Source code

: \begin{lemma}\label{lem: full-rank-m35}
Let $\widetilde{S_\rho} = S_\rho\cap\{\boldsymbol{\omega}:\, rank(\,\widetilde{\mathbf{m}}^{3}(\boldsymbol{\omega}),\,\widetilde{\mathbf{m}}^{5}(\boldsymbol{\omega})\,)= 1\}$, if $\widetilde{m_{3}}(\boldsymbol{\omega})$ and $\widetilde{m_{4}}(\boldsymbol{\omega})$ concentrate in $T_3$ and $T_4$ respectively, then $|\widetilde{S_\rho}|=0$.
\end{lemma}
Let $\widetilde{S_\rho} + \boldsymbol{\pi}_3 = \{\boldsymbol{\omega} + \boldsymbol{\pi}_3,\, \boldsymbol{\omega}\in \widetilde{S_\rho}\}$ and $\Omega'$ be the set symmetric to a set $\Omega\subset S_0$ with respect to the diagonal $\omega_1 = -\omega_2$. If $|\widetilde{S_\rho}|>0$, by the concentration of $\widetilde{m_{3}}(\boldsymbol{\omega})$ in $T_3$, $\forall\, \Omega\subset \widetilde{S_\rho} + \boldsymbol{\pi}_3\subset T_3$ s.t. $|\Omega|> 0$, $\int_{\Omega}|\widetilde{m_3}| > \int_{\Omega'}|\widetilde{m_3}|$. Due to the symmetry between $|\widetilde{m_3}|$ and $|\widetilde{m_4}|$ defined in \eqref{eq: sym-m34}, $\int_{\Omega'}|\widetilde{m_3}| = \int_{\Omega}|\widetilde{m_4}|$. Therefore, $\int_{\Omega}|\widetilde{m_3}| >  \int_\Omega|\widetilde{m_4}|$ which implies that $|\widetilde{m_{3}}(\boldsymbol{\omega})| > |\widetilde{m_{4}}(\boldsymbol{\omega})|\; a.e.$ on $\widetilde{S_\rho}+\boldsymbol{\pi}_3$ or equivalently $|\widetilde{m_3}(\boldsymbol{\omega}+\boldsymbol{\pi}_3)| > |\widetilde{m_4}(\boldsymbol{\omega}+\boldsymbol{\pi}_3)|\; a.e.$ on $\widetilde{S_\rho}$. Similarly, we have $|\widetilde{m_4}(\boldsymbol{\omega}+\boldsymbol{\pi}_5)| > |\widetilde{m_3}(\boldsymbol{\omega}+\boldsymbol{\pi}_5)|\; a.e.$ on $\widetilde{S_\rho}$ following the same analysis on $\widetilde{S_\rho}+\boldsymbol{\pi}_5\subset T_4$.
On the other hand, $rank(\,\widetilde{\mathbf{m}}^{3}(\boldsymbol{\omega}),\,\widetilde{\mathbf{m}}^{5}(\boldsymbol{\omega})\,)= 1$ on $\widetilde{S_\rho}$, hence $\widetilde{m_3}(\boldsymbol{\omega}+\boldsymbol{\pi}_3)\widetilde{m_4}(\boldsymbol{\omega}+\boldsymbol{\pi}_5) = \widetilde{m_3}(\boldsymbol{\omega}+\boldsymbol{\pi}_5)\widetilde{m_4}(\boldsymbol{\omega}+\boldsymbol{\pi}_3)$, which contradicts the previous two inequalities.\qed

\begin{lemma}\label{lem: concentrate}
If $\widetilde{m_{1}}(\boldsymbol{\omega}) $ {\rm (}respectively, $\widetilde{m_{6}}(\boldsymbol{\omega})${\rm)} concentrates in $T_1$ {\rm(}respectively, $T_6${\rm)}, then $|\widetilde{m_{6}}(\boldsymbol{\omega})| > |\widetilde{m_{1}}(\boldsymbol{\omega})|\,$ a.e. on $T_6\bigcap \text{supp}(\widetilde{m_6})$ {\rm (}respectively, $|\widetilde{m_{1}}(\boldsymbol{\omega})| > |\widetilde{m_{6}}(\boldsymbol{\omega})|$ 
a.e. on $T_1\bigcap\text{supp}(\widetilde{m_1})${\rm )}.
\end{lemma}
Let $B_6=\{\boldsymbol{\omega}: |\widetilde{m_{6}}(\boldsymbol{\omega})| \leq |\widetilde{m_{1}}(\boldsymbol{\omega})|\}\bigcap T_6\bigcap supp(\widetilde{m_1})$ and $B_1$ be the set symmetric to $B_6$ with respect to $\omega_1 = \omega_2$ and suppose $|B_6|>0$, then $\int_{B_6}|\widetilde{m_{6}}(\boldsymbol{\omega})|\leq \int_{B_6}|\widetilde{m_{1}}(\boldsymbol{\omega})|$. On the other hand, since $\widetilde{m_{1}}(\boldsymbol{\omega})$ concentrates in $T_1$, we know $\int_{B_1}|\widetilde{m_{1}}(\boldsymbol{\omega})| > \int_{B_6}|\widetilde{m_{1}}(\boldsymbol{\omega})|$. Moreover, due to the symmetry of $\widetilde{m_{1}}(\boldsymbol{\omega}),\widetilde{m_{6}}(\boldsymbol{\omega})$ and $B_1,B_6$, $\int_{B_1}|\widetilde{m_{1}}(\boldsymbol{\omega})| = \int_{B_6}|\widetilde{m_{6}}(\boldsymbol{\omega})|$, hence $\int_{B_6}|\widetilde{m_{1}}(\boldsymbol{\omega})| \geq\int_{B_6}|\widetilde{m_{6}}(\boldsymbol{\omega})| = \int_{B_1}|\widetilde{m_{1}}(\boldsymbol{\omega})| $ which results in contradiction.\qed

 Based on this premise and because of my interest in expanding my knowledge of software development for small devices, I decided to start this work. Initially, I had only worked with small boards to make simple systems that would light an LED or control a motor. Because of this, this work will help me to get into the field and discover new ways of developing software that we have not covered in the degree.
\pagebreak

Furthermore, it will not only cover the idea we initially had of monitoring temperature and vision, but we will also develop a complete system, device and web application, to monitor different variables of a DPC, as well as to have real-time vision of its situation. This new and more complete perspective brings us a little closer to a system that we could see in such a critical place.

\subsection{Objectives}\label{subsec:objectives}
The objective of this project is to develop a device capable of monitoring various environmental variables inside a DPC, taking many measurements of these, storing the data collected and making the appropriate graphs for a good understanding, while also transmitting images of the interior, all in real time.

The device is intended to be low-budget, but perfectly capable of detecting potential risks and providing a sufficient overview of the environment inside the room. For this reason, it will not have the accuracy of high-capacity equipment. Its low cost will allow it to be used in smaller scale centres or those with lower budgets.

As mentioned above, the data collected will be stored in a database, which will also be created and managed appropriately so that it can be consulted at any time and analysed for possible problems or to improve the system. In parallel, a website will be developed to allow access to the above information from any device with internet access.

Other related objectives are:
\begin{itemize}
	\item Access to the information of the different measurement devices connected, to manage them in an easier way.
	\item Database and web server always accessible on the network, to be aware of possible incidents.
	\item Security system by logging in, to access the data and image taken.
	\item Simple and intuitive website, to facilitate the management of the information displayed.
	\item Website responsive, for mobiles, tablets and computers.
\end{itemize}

──────

## INSTRUCTIONS TO FOLLOW
Set down the records again in full. Match them exactly.

## YOUR SOLUTION
Source code

: \begin{lemma}\label{lem: full-rank-m35}
Let $\widetilde{S_\rho} = S_\rho\cap\{\boldsymbol{\omega}:\, rank(\,\widetilde{\mathbf{m}}^{3}(\boldsymbol{\omega}),\,\widetilde{\mathbf{m}}^{5}(\boldsymbol{\omega})\,)= 1\}$, if $\widetilde{m_{3}}(\boldsymbol{\omega})$ and $\widetilde{m_{4}}(\boldsymbol{\omega})$ concentrate in $T_3$ and $T_4$ respectively, then $|\widetilde{S_\rho}|=0$.
\end{lemma}
Let $\widetilde{S_\rho} + \boldsymbol{\pi}_3 = \{\boldsymbol{\omega} + \boldsymbol{\pi}_3,\, \boldsymbol{\omega}\in \widetilde{S_\rho}\}$ and $\Omega'$ be the set symmetric to a set $\Omega\subset S_0$ with respect to the diagonal $\omega_1 = -\omega_2$. If $|\widetilde{S_\rho}|>0$, by the concentration of $\widetilde{m_{3}}(\boldsymbol{\omega})$ in $T_3$, $\forall\, \Omega\subset \widetilde{S_\rho} + \boldsymbol{\pi}_3\subset T_3$ s.t. $|\Omega|> 0$, $\int_{\Omega}|\widetilde{m_3}| > \int_{\Omega'}|\widetilde{m_3}|$. Due to the symmetry between $|\widetilde{m_3}|$ and $|\widetilde{m_4}|$ defined in \eqref{eq: sym-m34}, $\int_{\Omega'}|\widetilde{m_3}| = \int_{\Omega}|\widetilde{m_4}|$. Therefore, $\int_{\Omega}|\widetilde{m_3}| >  \int_\Omega|\widetilde{m_4}|$ which implies that $|\widetilde{m_{3}}(\boldsymbol{\omega})| > |\widetilde{m_{4}}(\boldsymbol{\omega})|\; a.e.$ on $\widetilde{S_\rho}+\boldsymbol{\pi}_3$ or equivalently $|\widetilde{m_3}(\boldsymbol{\omega}+\boldsymbol{\pi}_3)| > |\widetilde{m_4}(\boldsymbol{\omega}+\boldsymbol{\pi}_3)|\; a.e.$ on $\widetilde{S_\rho}$. Similarly, we have $|\widetilde{m_4}(\boldsymbol{\omega}+\boldsymbol{\pi}_5)| > |\widetilde{m_3}(\boldsymbol{\omega}+\boldsymbol{\pi}_5)|\; a.e.$ on $\widetilde{S_\rho}$ following the same analysis on $\widetilde{S_\rho}+\boldsymbol{\pi}_5\subset T_4$.
On the other hand, $rank(\,\widetilde{\mathbf{m}}^{3}(\boldsymbol{\omega}),\,\widetilde{\mathbf{m}}^{5}(\boldsymbol{\omega})\,)= 1$ on $\widetilde{S_\rho}$, hence $\widetilde{m_3}(\boldsymbol{\omega}+\boldsymbol{\pi}_3)\widetilde{m_4}(\boldsymbol{\omega}+\boldsymbol{\pi}_5) = \widetilde{m_3}(\boldsymbol{\omega}+\boldsymbol{\pi}_5)\widetilde{m_4}(\boldsymbol{\omega}+\boldsymbol{\pi}_3)$, which contradicts the previous two inequalities.\qed

\begin{lemma}\label{lem: concentrate}
If $\widetilde{m_{1}}(\boldsymbol{\omega}) $ {\rm (}respectively, $\widetilde{m_{6}}(\boldsymbol{\omega})${\rm)} concentrates in $T_1$ {\rm(}respectively, $T_6${\rm)}, then $|\widetilde{m_{6}}(\boldsymbol{\omega})| > |\widetilde{m_{1}}(\boldsymbol{\omega})|\,$ a.e. on $T_6\bigcap \text{supp}(\widetilde{m_6})$ {\rm (}respectively, $|\widetilde{m_{1}}(\boldsymbol{\omega})| > |\widetilde{m_{6}}(\boldsymbol{\omega})|$ 
a.e. on $T_1\bigcap\text{supp}(\widetilde{m_1})${\rm )}.
\end{lemma}
Let $B_6=\{\boldsymbol{\omega}: |\widetilde{m_{6}}(\boldsymbol{\omega})| \leq |\widetilde{m_{1}}(\boldsymbol{\omega})|\}\bigcap T_6\bigcap supp(\widetilde{m_1})$ and $B_1$ be the set symmetric to $B_6$ with respect to $\omega_1 = \omega_2$ and suppose $|B_6|>0$, then $\int_{B_6}|\widetilde{m_{6}}(\boldsymbol{\omega})|\leq \int_{B_6}|\widetilde{m_{1}}(\boldsymbol{\omega})|$. On the other hand, since $\widetilde{m_{1}}(\boldsymbol{\omega})$ concentrates in $T_1$, we know $\int_{B_1}|\widetilde{m_{1}}(\boldsymbol{\omega})| > \int_{B_6}|\widetilde{m_{1}}(\boldsymbol{\omega})|$. Moreover, due to the symmetry of $\widetilde{m_{1}}(\boldsymbol{\omega}),\widetilde{m_{6}}(\boldsymbol{\omega})$ and $B_1,B_6$, $\int_{B_1}|\widetilde{m_{1}}(\boldsymbol{\omega})| = \int_{B_6}|\widetilde{m_{6}}(\boldsymbol{\omega})|$, hence $\int_{B_6}|\widetilde{m_{1}}(\boldsymbol{\omega})| \geq\int_{B_6}|\widetilde{m_{6}}(\boldsymbol{\omega})| = \int_{B_1}|\widetilde{m_{1}}(\boldsymbol{\omega})| $ which results in contradiction.\qed

 Based on this premise and because of my interest in expanding my knowledge of software development for small devices, I decided to start this work. Initially, I had only worked with small boards to make simple systems that would light an LED or control a motor. Because of this, this work will help me to get into the field and discover new ways of developing software that we have not covered in the degree.
\pagebreak

Furthermore, it will not only cover the idea we initially had of monitoring temperature and vision, but we will also develop a complete system, device and web application, to monitor different variables of a DPC, as well as to have real-time vision of its situation. This new and more complete perspective brings us a little closer to a system that we could see in such a critical place.

\subsection{Objectives}\label{subsec:objectives}
The objective of this project is to develop a device capable of monitoring various environmental variables inside a DPC, taking many measurements of these, storing the data collected and making the appropriate graphs for a good understanding, while also transmitting images of the interior, all in real time.

The device is intended to be low-budget, but perfectly capable of detecting potential risks and providing a sufficient overview of the environment inside the room. For this reason, it will not have the accuracy of high-capacity equipment. Its low cost will allow it to be used in smaller scale centres or those with lower budgets.

As mentioned above, the data collected will be stored in a database, which will also be created and managed appropriately so that it can be consulted at any time and analysed for possible problems or to improve the system. In parallel, a website will be developed to allow access to the above information from any device with internet access.

Other related objectives are:
\begin{itemize}
	\item Access to the information of the different measurement devices connected, to manage them in an easier way.
	\item Database and web server always accessible on the network, to be aware of possible incidents.
	\item Security system by logging in, to access the data and image taken.
	\item Simple and intuitive website, to facilitate the management of the information displayed.
	\item Website responsive, for mobiles, tablets and computers.
\end{itemize}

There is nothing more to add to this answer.